© JUNGE FREIHEIT Verlag GmbH & Co.  www.jungefreiheit.de    28/97  04. Juli 1997

 
 
Für den Wandel in der Kontinuität
von Frank Lisson

Mit Edmund Burke starb am 9. Juli 1797 ein brillanter Denker und Politiker, der bis heute als "mißverständlich" und "umstritten" gilt. Dieses Urteil rührt daher, daß sich Burke in keines der bestehenden politischen Denkmodelle so recht einordnen läßt. Weil er liberales und konservatives Denken beinahe eklektisch miteinander verband - denn nur in dieser Kombination sah er die Stabilität des englischen Staates gewährleistet -, wurde seit jeher, vor allem außerhalb Englands, versucht, ihn sowohl für die eine als auch für die andere Seite politisch zu vereinnahmen. Dabei übersahen aber Liberale wie Konservative häufig, daß Burkes Denken und Wirken kein prinzipiell allgemeingültiges war, sondern sich in erster Linie streng an den politischen Verhältnissen und Traditionen Englands orientierte, weshalb es nicht so einfach auf die kontinentaleuropäischen Gegebenheiten übertragbar war.

Burke wurde am 12. Januar 1729 als Sohn eines protestantischen Anwalts und einer katholischen Mutter in Dublin geboren. Von seiner irischen und bürgerlichen Herkunft her keineswegs prädestiniert, zu einem der einflußreichsten politischen Autoren des 18. Jahrhunderts aufzusteigen, hatte Burke früh gelernt, sich auf der Bühne des politischen Meinungskampfes zu behaupten und sich der antiirischen Vorurteile zu erwehren. Obwohl er sich später immer als englischer Politiker fühlte, vergaß er seine Heimat nie. Stets hat er sich um die staatsbürgerliche Gleichstellung der irischen Katholiken bemüht und sich in mehreren seiner Schriften für irische Angelegenheiten eingesetzt.

Nach der Ausbildung zum Juristen, die er jedoch abbrach, widmete er sich der Schriftstellerei. 1756 kam es gleich zu zwei Veröffentlichungen, von denen die zweite ihn auch auf dem Kontinent bekannt machen sollte. War seine erste Schrift "A vindication of natural Society", eine philosophische Parodie, mißglückt, so gelang ihm doch mit der zweiten, "Philosophical Inquiry into the Origin of our Ideas on the Sublime and Beautiful", der Durchbruch. Diese Schrift, die auch als deutsche Übersetzung vorliegt, erfuhr eine große Rezeption durch die deutsche Klassik. Lessing und Kant, später auch Schiller, setzten sich mit ihr kritisch auseinander.

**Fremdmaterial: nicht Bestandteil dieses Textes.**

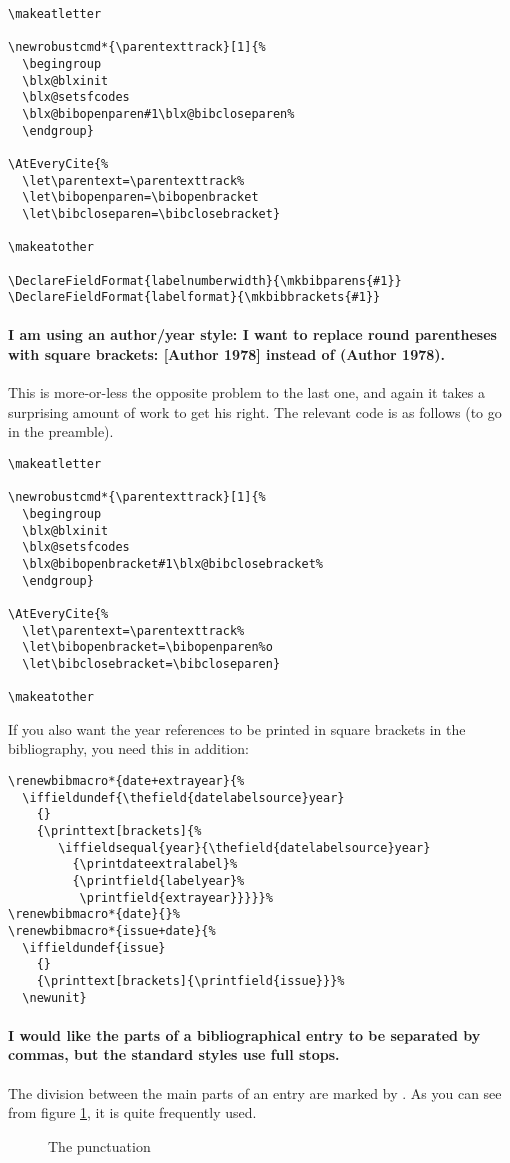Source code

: \begin{Verbatim}
\makeatletter

\newrobustcmd*{\parentexttrack}[1]{%
  \begingroup
  \blx@blxinit
  \blx@setsfcodes
  \blx@bibopenparen#1\blx@bibcloseparen%
  \endgroup}

\AtEveryCite{%
  \let\parentext=\parentexttrack%
  \let\bibopenparen=\bibopenbracket
  \let\bibcloseparen=\bibclosebracket}

\makeatother

\DeclareFieldFormat{labelnumberwidth}{\mkbibparens{#1}}
\DeclareFieldFormat{labelformat}{\mkbibbrackets{#1}}
\end{Verbatim}

\paragraph{I am using an author/year style: I want to replace round
  parentheses with square brackets: [Author 1978] instead of (Author
  1978).} This is more-or-less the opposite problem to the last one,
and again it takes a surprising amount of work to get his right. The
relevant code is as follows (to go in the preamble).
\begin{Verbatim}
\makeatletter

\newrobustcmd*{\parentexttrack}[1]{%
  \begingroup
  \blx@blxinit
  \blx@setsfcodes
  \blx@bibopenbracket#1\blx@bibclosebracket%
  \endgroup}

\AtEveryCite{%
  \let\parentext=\parentexttrack%
  \let\bibopenbracket=\bibopenparen%o
  \let\bibclosebracket=\bibcloseparen}

\makeatother
\end{Verbatim}

If you also want the year references to be printed in square brackets
in the bibliography, you need this in addition:
\begin{Verbatim}
\renewbibmacro*{date+extrayear}{%
  \iffieldundef{\thefield{datelabelsource}year}
    {}
    {\printtext[brackets]{%
       \iffieldsequal{year}{\thefield{datelabelsource}year}
         {\printdateextralabel}%
         {\printfield{labelyear}%
          \printfield{extrayear}}}}}%
\renewbibmacro*{date}{}%
\renewbibmacro*{issue+date}{%
  \iffieldundef{issue}
    {}
    {\printtext[brackets]{\printfield{issue}}}%
  \newunit}
\end{Verbatim}

\paragraph{I would like the parts of a bibliographical entry to be
  separated by commas, but the standard styles use full stops.} The
division between the main parts of an entry are marked by
. As you can see from figure \ref{punctcite10}, it is
quite frequently used.
\begin{figure}
\caption{The  punctuation\label{punctcite10}}
\end{figure}

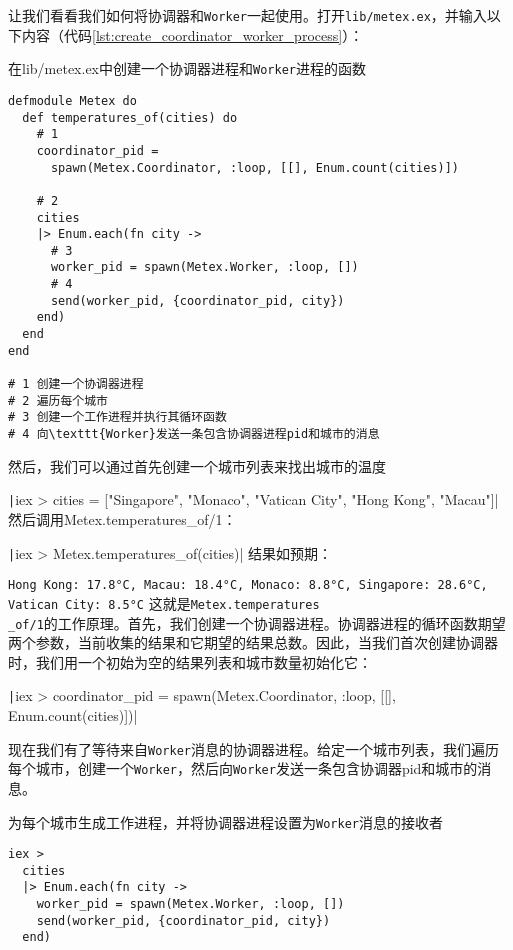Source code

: 让我们看看我们如何将协调器和\texttt{Worker}一起使用。打开\texttt{lib/metex.ex}，并输入以下内容（代码\ref{lst:create_coordinator_worker_process}）：


\begin{code}{在lib/metex.ex中创建一个协调器进程和\texttt{Worker}进程的函数}
\begin{verbatim}
defmodule Metex do
  def temperatures_of(cities) do
    # 1
    coordinator_pid =
      spawn(Metex.Coordinator, :loop, [[], Enum.count(cities)])

    # 2
    cities
    |> Enum.each(fn city ->
      # 3
      worker_pid = spawn(Metex.Worker, :loop, [])
      # 4
      send(worker_pid, {coordinator_pid, city})
    end)
  end
end

# 1 创建一个协调器进程 
# 2 遍历每个城市 
# 3 创建一个工作进程并执行其循环函数
# 4 向\texttt{Worker}发送一条包含协调器进程pid和城市的消息
\end{verbatim}
\label{lst:create_coordinator_worker_process}
\end{code}

然后，我们可以通过首先创建一个城市列表来找出城市的温度

\texttt|iex > cities = ["Singapore", "Monaco", "Vatican City", "Hong Kong", "Macau"]|
然后调用Metex.temperatures\_of/1：

\texttt|iex > Metex.temperatures_of(cities)|
结果如预期：

\texttt{Hong Kong: 17.8°C, Macau: 18.4°C, Monaco: 8.8°C, Singapore: 28.6°C, Vatican City: 8.5°C}
这就是\texttt{Metex.temperatures\\\_of/1}的工作原理。首先，我们创建一个协调器进程。协调器进程的循环函数期望两个参数，当前收集的结果和它期望的结果总数。因此，当我们首次创建协调器时，我们用一个初始为空的结果列表和城市数量初始化它：

\texttt|iex > coordinator_pid = spawn(Metex.Coordinator, :loop, [[], Enum.count(cities)])|

现在我们有了等待来自\texttt{Worker}消息的协调器进程。给定一个城市列表，我们遍历每个城市，创建一个\texttt{Worker}，然后向\texttt{Worker}发送一条包含协调器pid和城市的消息。

\begin{code}{为每个城市生成工作进程，并将协调器进程设置为\texttt{Worker}消息的接收者}
\begin{verbatim}
iex >
  cities
  |> Enum.each(fn city ->
    worker_pid = spawn(Metex.Worker, :loop, [])
    send(worker_pid, {coordinator_pid, city})
  end)
\end{verbatim}
\label{lst:generate_worker_process_for_each_city}
\end{code}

Schon in jenen frühen Schriften grenzte sich Burke deutlich von den damals populären Theorien Rousseaus ab. Dessen Ideen vom gesellschaftlichen Naturzustand bedeuteten für ihn Barbarei. Nur die institutionalisierte Gesellschaft unter Beibehaltung der alten Stände schuf nach Ansicht Burkes die Bedingungen für eine positive zivilisatorische Entwicklung. Erst in ihr konnten sich die zivilisationsprägenden Kräfte wie Kultur, Religion, Ökonomie und Politik entfalten.

Burke war jedoch nicht nur Verteidiger der etablierten Ordnung und ein überzeugter Verfechter des britischen Parlamentarismus, sondern zugleich auch leidenschaftlicher Reformer in der Tradition der Aufklärung. Er besaß eine umfassende Bildung, war mit den Theorien des Aristoteles und den Werken Ciceros vertraut und setzte sich in Anlehnung an Polybios und Montesquieu für die Mischverfassung und politische Gewaltenteilung ein. In seinen Reformvorschlägen vertrat er die politische Gleichstellung konfessioneller Minderheiten und machte sich für eine sensiblere Politik gegenüber den Kolonien sowie für eine parlamentarische Kontrolle der höfischen Entscheidungsprozesse stark, ohne jedoch jemals an dem monarchischem Prinzip Zweifel zu hegen. Diese Symbiose aus modernem Reformdenken und konservativer Verteidigung des Althergebrachten verunsichert seine Interpretatoren bis heute.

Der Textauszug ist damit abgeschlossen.